Q. How many times a day will I feed my baby?
A: A six week old baby will be bottle fed at least 4 times a day. They may also begin to eat/taste small amounts of soft solid foods such as marmoset diets (powder & can), egg whites, chicken, fruits, cheese, and some baby foods. Don't worry if they aren't ready for food yet. Seven to nine week old babies are bottle fed formula at least three times a day and given solid foods more often. After that babies will be bottle fed at least one time per day and begin to take a wider variety of solid foods as they mature.
Q. What type of medical care will my marmoset need?
A: The care of a monkey is like caring for a young child. Yearly exams are a good idea, they give you a base so that you know your monkeys normal temperature, weight, etc. If they are eating their proper diet, getting sun and exercise, there normally should not be a reason to see a vet. You will need a go-to vet in place, one that specializes in primates before you pick up your baby. You have 48 hours to take your baby to a qualified vet for a health exam. Otherwise there is no guarantee. This way you have peace of mind that you have a healthy baby plus if you have an emergency situation, you don't waste any time getting the proper treatment and care for your baby. Some vets recommend vaccines but we prefer to wait till the baby is full size. Please check our list of veterinarians on this website that work with primates. Feel free to call or text us your vets information if you want us to add them to our list.

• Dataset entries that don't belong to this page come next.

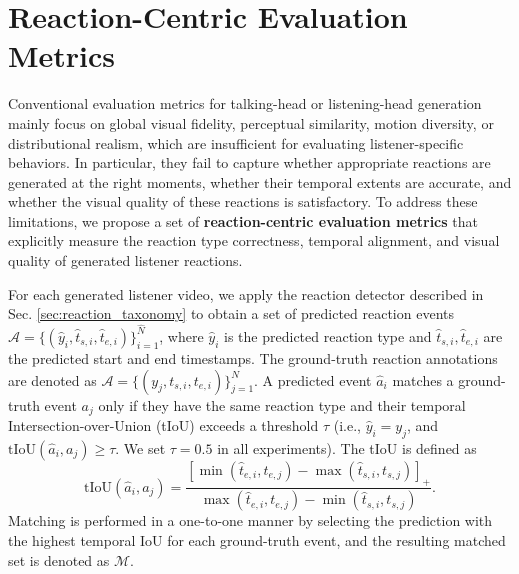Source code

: \vspace{-0.5em}
\section{Reaction-Centric Evaluation Metrics} \label{sec:metric}
\vspace{-0.5em}

Conventional evaluation metrics for talking-head or listening-head generation mainly focus on global visual fidelity, perceptual similarity, motion diversity, or distributional realism, which are insufficient for evaluating listener-specific behaviors. In particular, they fail to capture whether appropriate reactions are generated at the right moments, whether their temporal extents are accurate, and whether the visual quality of these reactions is satisfactory. To address these limitations, we propose a set of \textbf{reaction-centric evaluation metrics} that explicitly measure the reaction type correctness, temporal alignment, and visual quality of generated listener reactions.

For each generated listener video, we apply the reaction detector described in Sec. \ref{sec:reaction_taxonomy} to obtain a set of predicted reaction events $\widehat{\mathcal{A}}=\{(\widehat{y}_i,\widehat{t}_{s,i},\widehat{t}_{e,i})\}_{i=1}^{\widehat{N}}$, where $\widehat{y}_i$ is the predicted reaction type and $\widehat{t}_{s,i},\widehat{t}_{e,i}$ are the predicted start and end timestamps. The ground-truth reaction annotations are denoted as $\mathcal{A}=\{(y_j,t_{s,i},t_{e,i})\}_{j=1}^{N}$. A predicted event $\widehat{a}_i$ matches a ground-truth event $a_j$ only if they have the same reaction type and their temporal Intersection-over-Union (tIoU) exceeds a threshold $\tau$ (i.e., $\widehat{y}_i=y_j$, and $\mathrm{tIoU}(\widehat{a}_i,a_j)\geq\tau$. We set $\tau=0.5$ in all experiments). The tIoU is defined as
{
\footnotesize
\begin{equation}
    \text{tIoU}(\widehat{a}_i,a_j)=
    \frac{\left[\min(\widehat{t}_{e,i},t_{e,j})-\max(\widehat{t}_{s,i},t_{s,j})\right]_+}
    {\max(\widehat{t}_{e,i},t_{e,j})-\min(\widehat{t}_{s,i},t_{s,j})}.
\end{equation}
}Matching is performed in a one-to-one manner by selecting the prediction with the highest temporal IoU for each ground-truth event, and the resulting matched set is denoted as $\mathcal{M}$.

Q. What is harmful or life threatening to my baby?
A: There are a lot of things that can be harmful to your primate. Just like with a human baby, you must look at your home and baby proof it. We are talking about hanging loose wires, toilet bowls, sharp objects, swimming pools, and other situations that can pose a serious threat to your baby. Consider everything a threat! The most ignored threat is the Herpes Virus which can be lethal to primates. Remember that the Herpes virus can be as simple as a cold sore on a human's mouth and can be directly transmitted to the primate with a simple kiss or sharing of food. Please make it your personal responsibility to know about everything that can be deadly to your primate and make it your first priority to keep it as safe and as far away from unhealthy people as possible. Monkeys can catch a stomach virus, pink eye, measles, mumps, strep throat, common cold, cat scratch fever so please be careful when you or others are sick.